- **Required work**
Only these lines of the data below are wanted: the one with "for network config", the one with "- Generating and", and any lines between them, each repeated exactly.

- **Raw data**
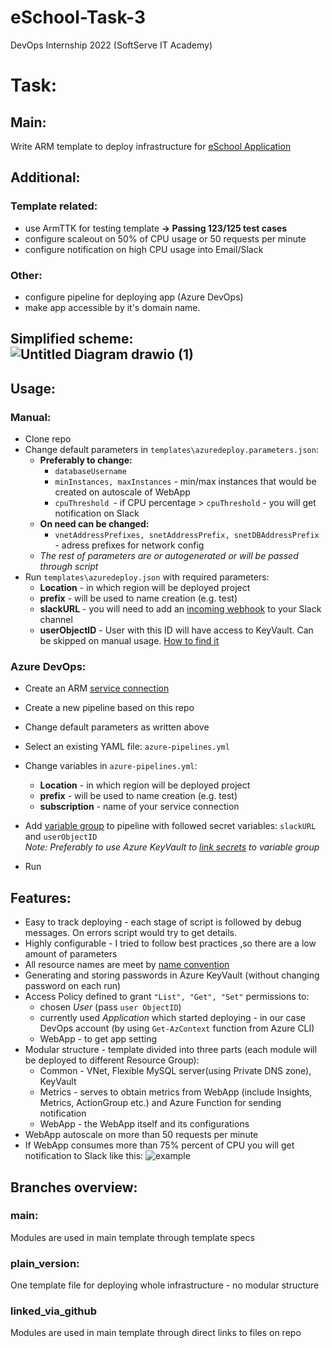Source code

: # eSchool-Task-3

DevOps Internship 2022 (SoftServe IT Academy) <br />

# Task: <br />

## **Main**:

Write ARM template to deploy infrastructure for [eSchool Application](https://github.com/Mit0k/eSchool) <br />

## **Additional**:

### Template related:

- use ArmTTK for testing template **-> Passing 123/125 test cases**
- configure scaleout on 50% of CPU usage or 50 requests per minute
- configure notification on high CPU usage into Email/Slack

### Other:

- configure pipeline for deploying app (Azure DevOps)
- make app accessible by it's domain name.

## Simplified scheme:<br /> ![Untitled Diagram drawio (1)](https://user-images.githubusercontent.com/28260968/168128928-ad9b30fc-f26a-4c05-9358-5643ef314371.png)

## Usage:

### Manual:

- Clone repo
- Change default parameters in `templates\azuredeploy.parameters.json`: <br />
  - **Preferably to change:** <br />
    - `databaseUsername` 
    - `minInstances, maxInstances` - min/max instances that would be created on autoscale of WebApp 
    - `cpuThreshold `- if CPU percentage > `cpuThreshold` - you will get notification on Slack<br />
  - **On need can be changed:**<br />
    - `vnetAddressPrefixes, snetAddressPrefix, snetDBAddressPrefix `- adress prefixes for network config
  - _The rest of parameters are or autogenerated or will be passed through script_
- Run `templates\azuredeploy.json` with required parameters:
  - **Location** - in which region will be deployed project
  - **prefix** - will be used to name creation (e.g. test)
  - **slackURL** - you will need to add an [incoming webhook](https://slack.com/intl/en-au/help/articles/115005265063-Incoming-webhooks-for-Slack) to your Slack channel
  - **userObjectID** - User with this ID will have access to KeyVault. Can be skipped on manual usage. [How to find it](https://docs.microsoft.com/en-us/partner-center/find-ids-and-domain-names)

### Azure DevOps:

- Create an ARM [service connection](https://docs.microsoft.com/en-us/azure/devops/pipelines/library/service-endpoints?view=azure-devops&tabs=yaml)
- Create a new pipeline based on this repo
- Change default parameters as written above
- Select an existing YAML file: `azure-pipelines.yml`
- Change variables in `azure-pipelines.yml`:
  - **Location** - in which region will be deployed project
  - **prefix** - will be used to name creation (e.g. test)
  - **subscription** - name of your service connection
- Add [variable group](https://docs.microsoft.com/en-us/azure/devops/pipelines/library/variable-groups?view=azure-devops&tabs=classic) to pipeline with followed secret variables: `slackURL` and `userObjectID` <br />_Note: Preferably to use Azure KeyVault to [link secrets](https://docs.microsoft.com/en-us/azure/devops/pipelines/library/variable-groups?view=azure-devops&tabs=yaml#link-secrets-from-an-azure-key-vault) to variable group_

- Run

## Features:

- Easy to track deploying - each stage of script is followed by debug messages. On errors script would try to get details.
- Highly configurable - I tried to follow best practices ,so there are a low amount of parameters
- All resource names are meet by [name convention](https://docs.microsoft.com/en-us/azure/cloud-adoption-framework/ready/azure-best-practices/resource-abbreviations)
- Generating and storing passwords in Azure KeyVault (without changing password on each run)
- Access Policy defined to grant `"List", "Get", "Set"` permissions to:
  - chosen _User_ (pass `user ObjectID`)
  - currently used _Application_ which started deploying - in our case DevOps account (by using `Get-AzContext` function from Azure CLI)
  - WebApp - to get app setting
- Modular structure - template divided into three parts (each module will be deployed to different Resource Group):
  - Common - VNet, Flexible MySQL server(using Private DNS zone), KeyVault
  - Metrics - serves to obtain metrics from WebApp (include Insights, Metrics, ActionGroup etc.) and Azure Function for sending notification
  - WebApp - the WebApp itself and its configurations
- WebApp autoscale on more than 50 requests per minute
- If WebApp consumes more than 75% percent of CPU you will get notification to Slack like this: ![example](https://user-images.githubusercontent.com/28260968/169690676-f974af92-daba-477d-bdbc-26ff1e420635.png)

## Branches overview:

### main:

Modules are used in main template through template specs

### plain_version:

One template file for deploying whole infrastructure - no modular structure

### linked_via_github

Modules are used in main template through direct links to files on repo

- **Task answer**
    - `vnetAddressPrefixes, snetAddressPrefix, snetDBAddressPrefix `- adress prefixes for network config
  - _The rest of parameters are or autogenerated or will be passed through script_
- Run `templates\azuredeploy.json` with required parameters:
  - **Location** - in which region will be deployed project
  - **prefix** - will be used to name creation (e.g. test)
  - **slackURL** - you will need to add an [incoming webhook](https://slack.com/intl/en-au/help/articles/115005265063-Incoming-webhooks-for-Slack) to your Slack channel
  - **userObjectID** - User with this ID will have access to KeyVault. Can be skipped on manual usage. [How to find it](https://docs.microsoft.com/en-us/partner-center/find-ids-and-domain-names)

### Azure DevOps:

- Create an ARM [service connection](https://docs.microsoft.com/en-us/azure/devops/pipelines/library/service-endpoints?view=azure-devops&tabs=yaml)
- Create a new pipeline based on this repo
- Change default parameters as written above
- Select an existing YAML file: `azure-pipelines.yml`
- Change variables in `azure-pipelines.yml`:
  - **Location** - in which region will be deployed project
  - **prefix** - will be used to name creation (e.g. test)
  - **subscription** - name of your service connection
- Add [variable group](https://docs.microsoft.com/en-us/azure/devops/pipelines/library/variable-groups?view=azure-devops&tabs=classic) to pipeline with followed secret variables: `slackURL` and `userObjectID` <br />_Note: Preferably to use Azure KeyVault to [link secrets](https://docs.microsoft.com/en-us/azure/devops/pipelines/library/variable-groups?view=azure-devops&tabs=yaml#link-secrets-from-an-azure-key-vault) to variable group_

- Run

## Features:

- Easy to track deploying - each stage of script is followed by debug messages. On errors script would try to get details.
- Highly configurable - I tried to follow best practices ,so there are a low amount of parameters
- All resource names are meet by [name convention](https://docs.microsoft.com/en-us/azure/cloud-adoption-framework/ready/azure-best-practices/resource-abbreviations)
- Generating and storing passwords in Azure KeyVault (without changing password on each run)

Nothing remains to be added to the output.